Musica sacra ? No, grazie

Chi si aspettava di poter ascoltare, durante i giorni della sessione plenaria, un bel corale di Bach o una Messa di Mozart è rimasto deluso. Devono aver pensato, infatti, in Vaticano che quello non fosse il modo migliore per parlare di giovani e, soprattutto, per capire il loro modo di essere e “aprire una breccia nel pessimismo e sviluppare la fede nei giovani”. Da qui, quindi, l’idea di invitare a partecipare ai lavori la rock band di ispirazione cristiana “The Sun”. Un gruppo di musicisti, guidati da Francesco Lorenzi, che normalmente si esibiscono in oratori, chiese ed auditorium e che in passato hanno cantato sia per il Papa che per i frati in Terra Santa. A loro, in particolare, il compito di raccontare la loro esperienza di musicisti rock e, al contempo, di fedeli e cercare di convincere la Chiesa che la musica rock non è solo “musica del diavolo” ma anche “strumento di evangelizzazione”.

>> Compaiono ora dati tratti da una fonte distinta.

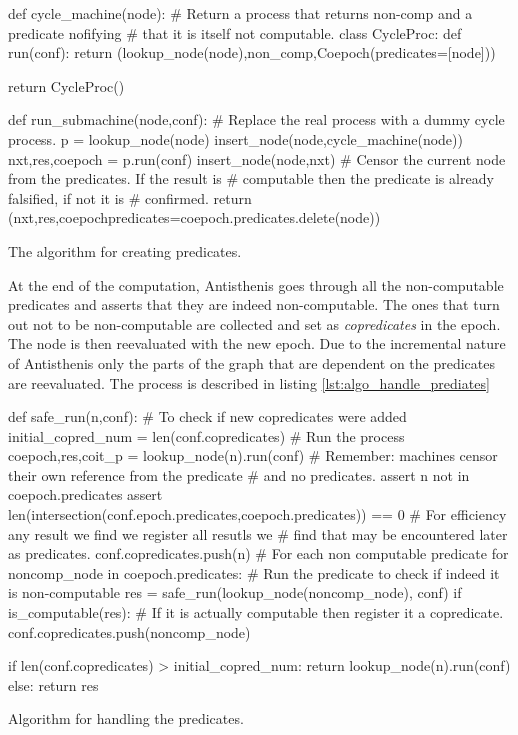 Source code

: \begin{code}
\begin{pycode}
def cycle_machine(node):
    # Return a process that returns non-comp and a predicate nofifying
    # that it is itself not computable.
    class CycleProc:
        def run(conf):
           return (lookup_node(node),non_comp,Coepoch(predicates=[node]))

    return CycleProc()

def run_submachine(node,conf):
    # Replace the real process with a dummy cycle process.
    p = lookup_node(node)
    insert_node(node,cycle_machine(node))
    nxt,res,coepoch = p.run(conf)
    insert_node(node,nxt)
    # Censor the current node from the predicates. If the result is
    # computable then the predicate is already falsified, if not it is
    # confirmed.
    return (nxt,res,coepoch{predicates=coepoch.predicates.delete(node)})
\end{pycode}
  \caption{\label{lst:algo_create_predicates}The algorithm for
    creating predicates.}
\end{code}

At the end of the computation, Antisthenis goes through all the
non-computable predicates and asserts that they are indeed
non-computable. The ones that turn out not to be non-computable are
collected and set as \emph{copredicates} in the epoch. The node is
then reevaluated with the new epoch. Due to the incremental nature of
Antisthenis only the parts of the graph that are dependent on the
predicates are reevaluated. The process is described in listing
\ref{lst:algo_handle_prediates}

\begin{code}
\begin{pycode}
def safe_run(n,conf):
    # To check if new copredicates were added
    initial_copred_num = len(conf.copredicates)
    # Run the process
    coepoch,res,coit_p = lookup_node(n).run(conf)
    # Remember: machines censor their own reference from the predicate
    # and no predicates.
    assert n not in coepoch.predicates
    assert len(intersection(conf.epoch.predicates,coepoch.predicates)) == 0
    # For efficiency any result we find we register all resutls we
    # find that may be encountered later as predicates.
    conf.copredicates.push(n)
    # For each non computable predicate
    for noncomp_node in coepoch.predicates:
        # Run the predicate to check if indeed it is non-computable
        res = safe_run(lookup_node(noncomp_node), conf)
        if is_computable(res):
            # If it is actually computable then register it a copredicate.
            conf.copredicates.push(noncomp_node)

    if len(conf.copredicates) > initial_copred_num:
        return lookup_node(n).run(conf)
    else:
        return res
\end{pycode}
  \caption{\label{lst:algo_handle_prediates}Algorithm for handling the
    predicates.}
\end{code}

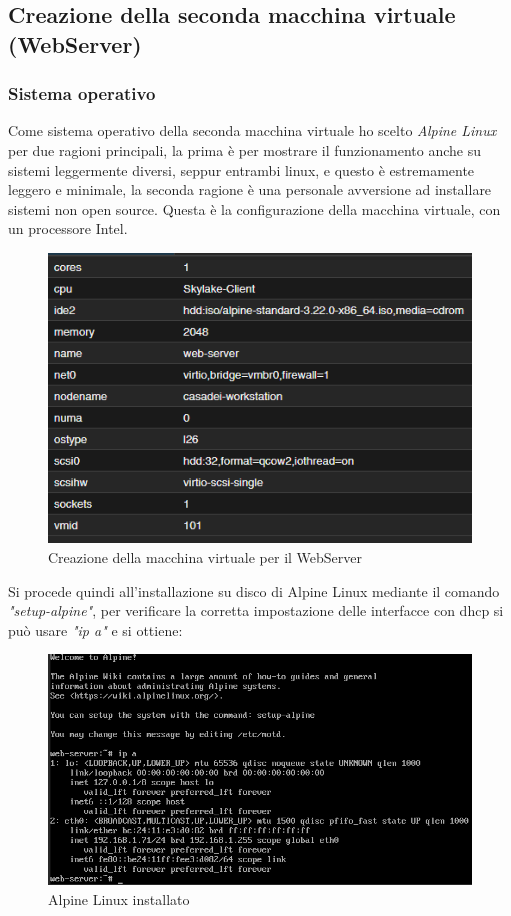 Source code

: \documentclass[a4paper]{article}
\begin{document}
\subsection{Creazione della seconda macchina virtuale (WebServer)}
\subsubsection{Sistema operativo}
Come sistema operativo della seconda macchina virtuale ho scelto \textit{Alpine Linux} per due ragioni principali, la prima
è per mostrare il funzionamento anche su sistemi leggermente diversi, seppur entrambi linux, e questo è estremamente leggero e minimale,
la seconda ragione è una personale avversione ad installare sistemi non open source. Questa è la configurazione della macchina virtuale,
con un processore Intel.

\begin{figure}[H]
    \centering
    \includegraphics[scale=0.9]{images/VMWebServer.png}
    \caption{Creazione della macchina virtuale per il WebServer}
\end{figure}

Si procede quindi all'installazione su disco di Alpine Linux mediante il comando \textit{"setup-alpine"},
per verificare la corretta impostazione delle interfacce con dhcp si può usare \textit{"ip a"} 
e si ottiene:
\begin{figure}[H]
    \centering
    \includegraphics[scale=0.6]{images/AlpineInstallato.png}
    \caption{Alpine Linux installato}
\end{figure}
\end{document}
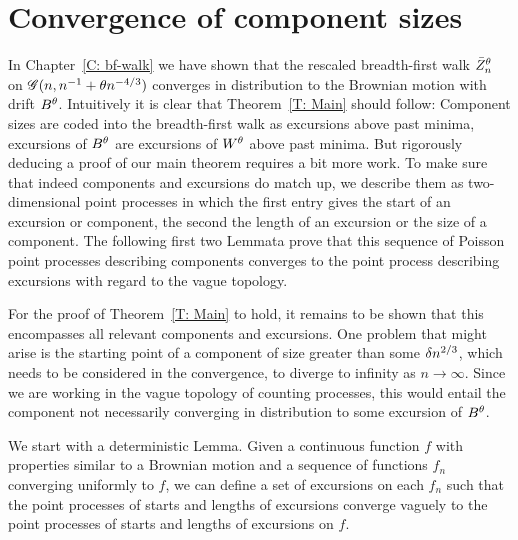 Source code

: 
\chapter{Convergence of component sizes} \label{C: convergence}


In Chapter~\ref{C: bf-walk} we have shown that the rescaled breadth-first walk $\bar{Z}^{\theta}_n$ on $\mathscr{G}(n, n^{-1} + \theta n^{-4/3})$
converges in distribution to the Brownian motion with drift $B^{\theta}$.
Intuitively it is clear that Theorem~\ref{T: Main} should follow:
Component sizes are coded into the breadth-first walk as excursions above past minima,
excursions of $B^{\theta}$ are excursions of $W^{\theta}$ above past minima.
But rigorously deducing a proof of our main theorem requires a bit more work.
To make sure that indeed components and excursions do match up,
we describe them as two-dimensional point processes
in which the first entry gives the start of an excursion or component, 
the second the length of an excursion or the size of a component.
The following first two Lemmata prove that this sequence of Poisson point processes describing components 
converges to the point process describing excursions with regard to the vague topology.

For the proof of Theorem~\ref{T: Main} to hold, it remains to be shown that this encompasses all relevant components and excursions.
One problem that might arise is the starting point of a component of size greater than some $\delta n^{2 / 3}$, 
which needs to be considered in the convergence, to diverge to infinity as $n \rightarrow \infty$.
Since we are working in the vague topology of counting processes, 
this would entail the component not necessarily converging in distribution to some excursion of $B^{\theta}$.



We start with a deterministic Lemma.
Given a continuous function $f$ with properties similar to a Brownian motion
and a sequence of functions $f_n$ converging uniformly to $f$,
we can define a set of excursions on each $f_n$ such that
the point processes of starts and lengths of excursions converge vaguely to the point processes of starts and lengths of excursions on $f$.

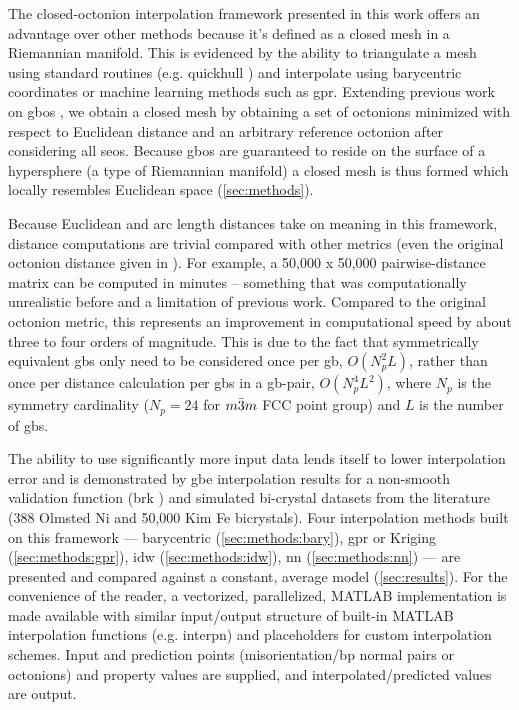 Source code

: \documentclass[preprint,12pt]{elsarticle}
\begin{document}
The closed-octonion interpolation framework presented in this work offers an advantage over other methods because it's defined as a closed mesh in a Riemannian manifold. This is evidenced by the ability to triangulate a mesh using standard routines (e.g. quickhull \cite{barberQuickhullAlgorithmConvex1996}) and interpolate using barycentric coordinates or machine learning methods such as \gls{gpr}. Extending previous work on \glspl{gbo} \cite{francisGeodesicOctonionMetric2019,chesserLearningGrainBoundary2020}, we obtain a closed mesh by obtaining a set of octonions minimized with respect to Euclidean distance and an arbitrary reference octonion after considering all \glspl{seo}. Because \glspl{gbo} are guaranteed to reside on the surface of a hypersphere \cite{francisGeodesicOctonionMetric2019} (a type of Riemannian manifold) a closed mesh is thus formed which locally resembles Euclidean space (\ref{sec:methods}).

Because Euclidean and arc length distances take on meaning in this framework, distance computations are trivial compared with other metrics (even the original octonion distance given in \cite{francisGeodesicOctonionMetric2019}). For example, a 50,000 x 50,000 pairwise-distance matrix can be computed in minutes -- something that was computationally unrealistic before and a limitation of previous work. Compared to the original octonion metric, this represents an improvement in computational speed by about three to four orders of magnitude. This is due to the fact that symmetrically equivalent \glspl{gb} only need to be considered once per \gls{gb}, $O(N_p^2L)$, rather than once per distance calculation per \glspl{gb} in a \gls{gb}-pair, $O(N_p^4L^2)$, where $N_p$ is the symmetry cardinality ($N_p=24$ for $m\Bar{3}m$ FCC point group) and $L$ is the number of \glspl{gb}. %

The ability to use significantly more input data lends itself to lower interpolation error and is demonstrated by \gls{gbe} interpolation results for a non-smooth validation function (\gls{brk} \cite{bulatovGrainBoundaryEnergy2014}) and simulated bi-crystal datasets from the literature (388 Olmsted Ni \cite{olmstedSurveyComputedGrain2009} and 50,000 Kim Fe \cite{kimIdentificationSchemeGrain2011} bicrystals). Four interpolation methods built on this framework --- barycentric (\ref{sec:methods:bary}), \gls{gpr} or Kriging (\ref{sec:methods:gpr}), \gls{idw} (\ref{sec:methods:idw}), \gls{nn} (\ref{sec:methods:nn}) --- are presented and compared against a constant, average model (\ref{sec:results}). For the convenience of the reader, a vectorized, parallelized, MATLAB implementation is made available \cite{bairdFiveDegreeofFreedom5DOF2020} with similar input/output structure of built-in MATLAB interpolation functions (e.g. interpn) and placeholders for custom interpolation schemes. Input and prediction points (misorientation/\gls{bp} normal pairs or octonions) and property values are supplied, and interpolated/predicted values are output.
\end{document}
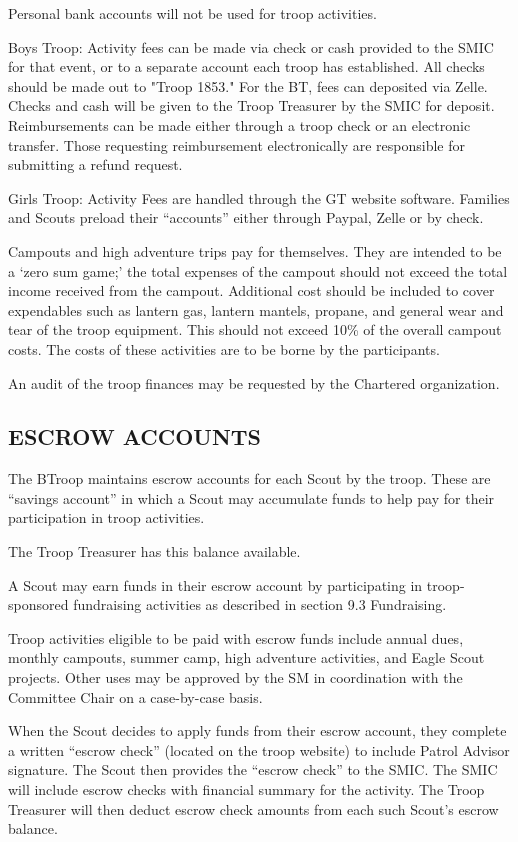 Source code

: \documentclass{ltxguide}
\begin{document}
Personal bank accounts will not be used for troop activities.

Boys Troop: Activity fees can be made via check or cash provided to the SMIC for that event, or to a separate account each troop has established. All checks should be made out to "Troop 1853." For the BT, fees can deposited via Zelle.  Checks and cash will be given to the Troop Treasurer by the SMIC for deposit. Reimbursements can be made either through a troop check or an electronic transfer. Those requesting reimbursement electronically are responsible for submitting a refund request.

Girls Troop: Activity Fees are handled through the GT website software. Families and Scouts preload their “accounts” either through Paypal, Zelle or by check. 

Campouts and high adventure trips pay for themselves. They are intended to be a ‘zero sum game;' the total expenses of the campout should not exceed the total income received from the campout. Additional cost should be included to cover expendables such as lantern gas, lantern mantels, propane, and general wear and tear of the troop equipment. This should not exceed 10\% of the overall campout costs. The costs of these activities are to be borne by the participants.

An audit of the troop finances may be requested by the Chartered organization.

\subsection{ESCROW ACCOUNTS}
The BTroop maintains escrow accounts for each Scout by the troop. These are “savings account” in which a Scout may accumulate funds to help pay for their participation in troop activities.

The Troop Treasurer has this balance available.

A Scout may earn funds in their escrow account by participating in troop-sponsored fundraising activities as described in section 9.3 Fundraising.

Troop activities eligible to be paid with escrow funds include annual dues, monthly campouts, summer camp, high adventure activities, and Eagle Scout projects. Other uses may be approved by the \ac{SM} in coordination with the Committee Chair on a case-by-case basis.

When the Scout decides to apply funds from their escrow account, they complete a written “escrow check” (located on the troop website) to include Patrol Advisor signature. The Scout then provides the “escrow check” to the SMIC. The SMIC will include escrow checks with financial summary for the activity. The Troop Treasurer will then deduct escrow check amounts from each such Scout's escrow balance.
\end{document}
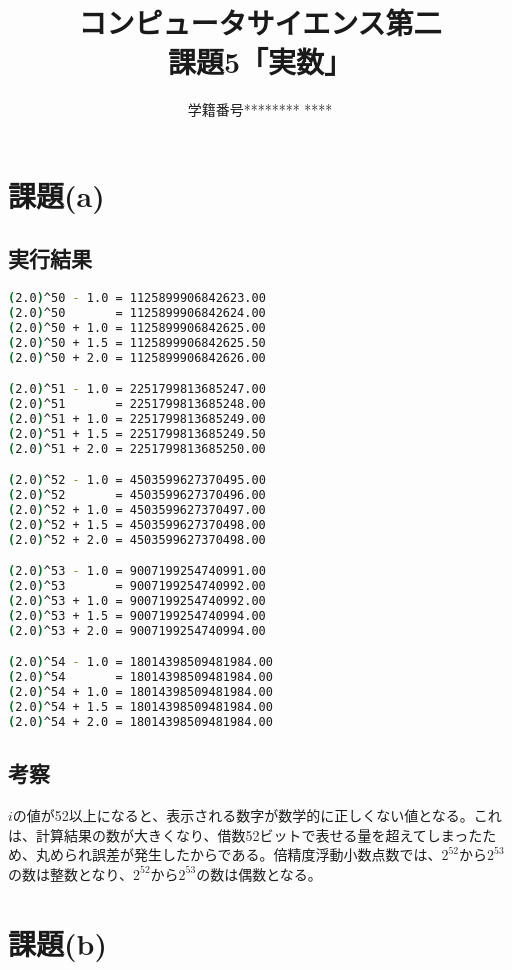 \documentclass{jsarticle}
\title{コンピュータサイエンス第二\\課題5「実数」}
\author{学籍番号******** ****}
\date{}
\begin{document}
\maketitle

\section{課題(a)}

\subsection{実行結果}

\begin{lstlisting}[language=sh]
(2.0)^50 - 1.0 = 1125899906842623.00
(2.0)^50       = 1125899906842624.00
(2.0)^50 + 1.0 = 1125899906842625.00
(2.0)^50 + 1.5 = 1125899906842625.50
(2.0)^50 + 2.0 = 1125899906842626.00

(2.0)^51 - 1.0 = 2251799813685247.00
(2.0)^51       = 2251799813685248.00
(2.0)^51 + 1.0 = 2251799813685249.00
(2.0)^51 + 1.5 = 2251799813685249.50
(2.0)^51 + 2.0 = 2251799813685250.00

(2.0)^52 - 1.0 = 4503599627370495.00
(2.0)^52       = 4503599627370496.00
(2.0)^52 + 1.0 = 4503599627370497.00
(2.0)^52 + 1.5 = 4503599627370498.00
(2.0)^52 + 2.0 = 4503599627370498.00

(2.0)^53 - 1.0 = 9007199254740991.00
(2.0)^53       = 9007199254740992.00
(2.0)^53 + 1.0 = 9007199254740992.00
(2.0)^53 + 1.5 = 9007199254740994.00
(2.0)^53 + 2.0 = 9007199254740994.00

(2.0)^54 - 1.0 = 18014398509481984.00
(2.0)^54       = 18014398509481984.00
(2.0)^54 + 1.0 = 18014398509481984.00
(2.0)^54 + 1.5 = 18014398509481984.00
(2.0)^54 + 2.0 = 18014398509481984.00
\end{lstlisting}

\subsection{考察}

$i$の値が52以上になると、表示される数字が数学的に正しくない値となる。これは、計算結果の数が大きくなり、借数52ビットで表せる量を超えてしまったため、丸められ誤差が発生したからである。倍精度浮動小数点数では、$2^{52}$から$2^{53}$の数は整数となり、$2^{52}$から$2^{53}$の数は偶数となる。

\section{課題(b)}
\end{document}
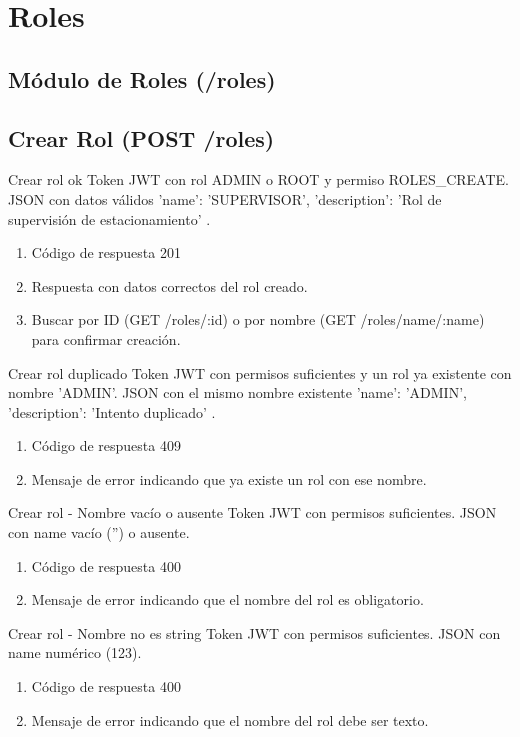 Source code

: \section{Roles}
\subsection{Módulo de Roles (/roles)}

\subsection{Crear Rol (POST /roles)}

{Crear rol ok}
{Token JWT con rol ADMIN o ROOT y permiso ROLES\_CREATE.}
{JSON con datos válidos { 'name': 'SUPERVISOR', 'description': 'Rol de supervisión de estacionamiento' }.}
{\begin{enumerate} [leftmargin=*, nosep]
    \item Código de respuesta 201
    \item Respuesta con datos correctos del rol creado.
    \item Buscar por ID (GET /roles/:id) o por nombre (GET /roles/name/:name) para confirmar creación.
\end{enumerate}}

{Crear rol duplicado}
{Token JWT con permisos suficientes y un rol ya existente con nombre 'ADMIN'.}
{JSON con el mismo nombre existente { 'name': 'ADMIN', 'description': 'Intento duplicado' }.}
{\begin{enumerate} [leftmargin=*, nosep]
    \item Código de respuesta 409
    \item Mensaje de error indicando que ya existe un rol con ese nombre.
\end{enumerate}}

{Crear rol - Nombre vacío o ausente}
{Token JWT con permisos suficientes.}
{JSON con name vacío ('') o ausente.}
{\begin{enumerate} [leftmargin=*, nosep]
    \item Código de respuesta 400
    \item Mensaje de error indicando que el nombre del rol es obligatorio.
\end{enumerate}}

{Crear rol - Nombre no es string}
{Token JWT con permisos suficientes.}
{JSON con name numérico (123).}
{\begin{enumerate} [leftmargin=*, nosep]
    \item Código de respuesta 400
    \item Mensaje de error indicando que el nombre del rol debe ser texto.
\end{enumerate}}

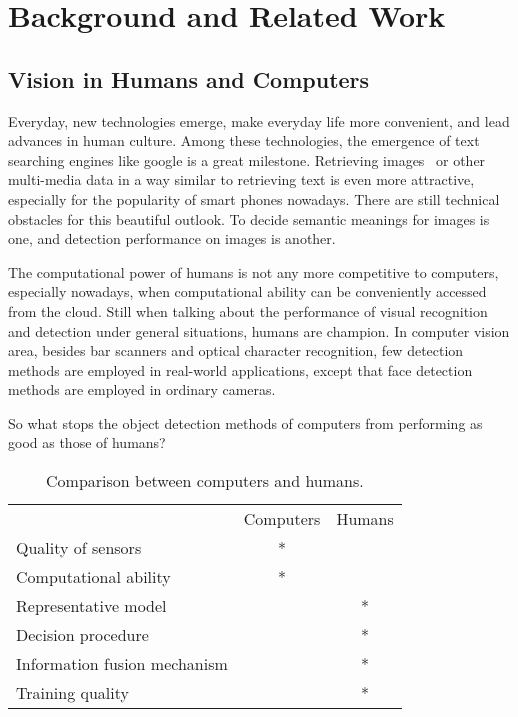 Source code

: \chapter{Background and Related Work}
\label{chp2}

\section{Vision in Humans and Computers}

Everyday, new technologies emerge, make everyday life more convenient, and lead advances in human culture. Among these technologies, the emergence of text searching engines like google is a great milestone. Retrieving images~\citep{bisearch} or other multi-media data  in a way similar to retrieving text is even more attractive, especially for the popularity of smart phones nowadays. There are still technical obstacles for this beautiful outlook. To decide semantic meanings for images is one, and detection performance on images is another.



The computational power of humans is not any more competitive to computers, especially nowadays, when computational ability can be conveniently accessed from the cloud.
Still when talking about the performance of visual recognition and detection under general situations, humans are champion. In computer vision area, besides bar scanners and optical character recognition, few detection methods are employed in real-world applications, except that face detection methods are employed in ordinary cameras.

So what stops the object detection methods of computers from performing as good as those of humans?

\begin{table}[h]
\centering
\begin{tabular}{lcc}
     \hline
     \hline
                               &	Computers & Humans \\
    Quality of sensors         &	* &   \\
    Computational ability      &	* &	  \\
    Representative model       &	  & * \\
    Decision procedure         &      & *	  \\
    Information fusion mechanism & & *           \\
    Training quality           &      & *	   \\
   \hline
\end{tabular}
\caption[Power comparison between computers and humans]{Comparison between computers and humans.}\label{c2tb:tb1}
\end{table}

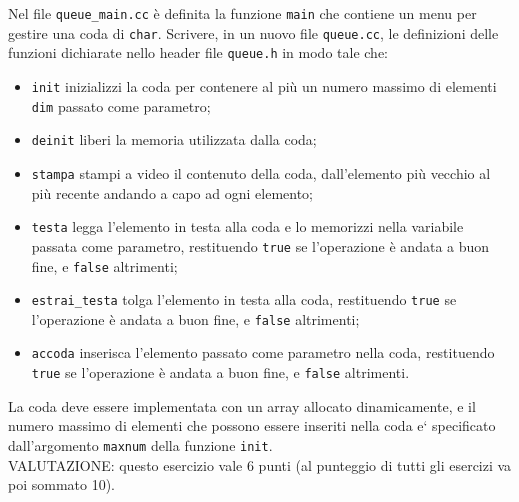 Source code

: Nel file {\tt queue\_main.cc} \`e definita la funzione {\tt main} che
contiene un menu per gestire una coda di {\tt char}. 
Scrivere, in un nuovo file {\tt queue.cc}, 
le definizioni delle funzioni dichiarate nello header file \texttt{queue.h} 
in modo tale che:
\begin{itemize}
\item
\texttt{init} inizializzi la coda per contenere al pi\`u un numero massimo di elementi
{\tt dim} passato come parametro;
\item 
\texttt{deinit} liberi la memoria utilizzata dalla coda;
\item
\texttt{stampa} stampi a video il contenuto della coda, dall'elemento
pi\`u vecchio al pi\`u recente andando a capo ad ogni elemento;
\item
\texttt{testa} legga l'elemento in testa alla coda e lo memorizzi nella
variabile passata come parametro,
restituendo {\tt true} se l'operazione \`e andata a buon fine,
e {\tt false} altrimenti;
\item
\texttt{estrai\_testa} tolga l'elemento in testa alla coda,
restituendo {\tt true} se l'operazione \`e andata a buon fine, 
e {\tt false} altrimenti;
\item
\texttt{accoda} inserisca l'elemento passato come parametro nella coda,
restituendo {\tt true} se l'operazione \`e andata a buon fine, 
e {\tt false} altrimenti.
\end{itemize}

La coda deve essere implementata con un array allocato dinamicamente, e il numero
massimo di elementi che possono essere inseriti nella coda e` specificato
dall'argomento {\tt maxnum} della funzione {\tt init}.\\


VALUTAZIONE:
questo esercizio vale 6 punti 
(al punteggio di tutti gli esercizi va poi sommato 10).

Se Ravasi invoca la “rottamazione”

C’è chi ha letto, però, nelle dichiarazioni del “ministro” della cultura vaticano relative al ruolo che i giovani devono avere nella Chiesa e nella società una sorta di sostegno alla “rottamazione” di renziana memoria. E’ lo stesso Ravasi, però, a smentirlo. “Immaginavo saltasse fuori, ma no” – ha dichiarato Ravasi al Corriere della Sera – “la cosa è più complessa. E’ necessario dire a quelli che si sono insediati brutalmente che è ora di fare intervenire anche i giovani”. Secondo Ravasi, però, “i giovani devono iniziare a prendersi le proprie responsabilità e entrare in scena, tenendo però conto che non si comincia mai da zero” dal momento che l’errore più grande, e “più pericoloso”, potrebbe essere quello di confondere rottamazione con demolizione.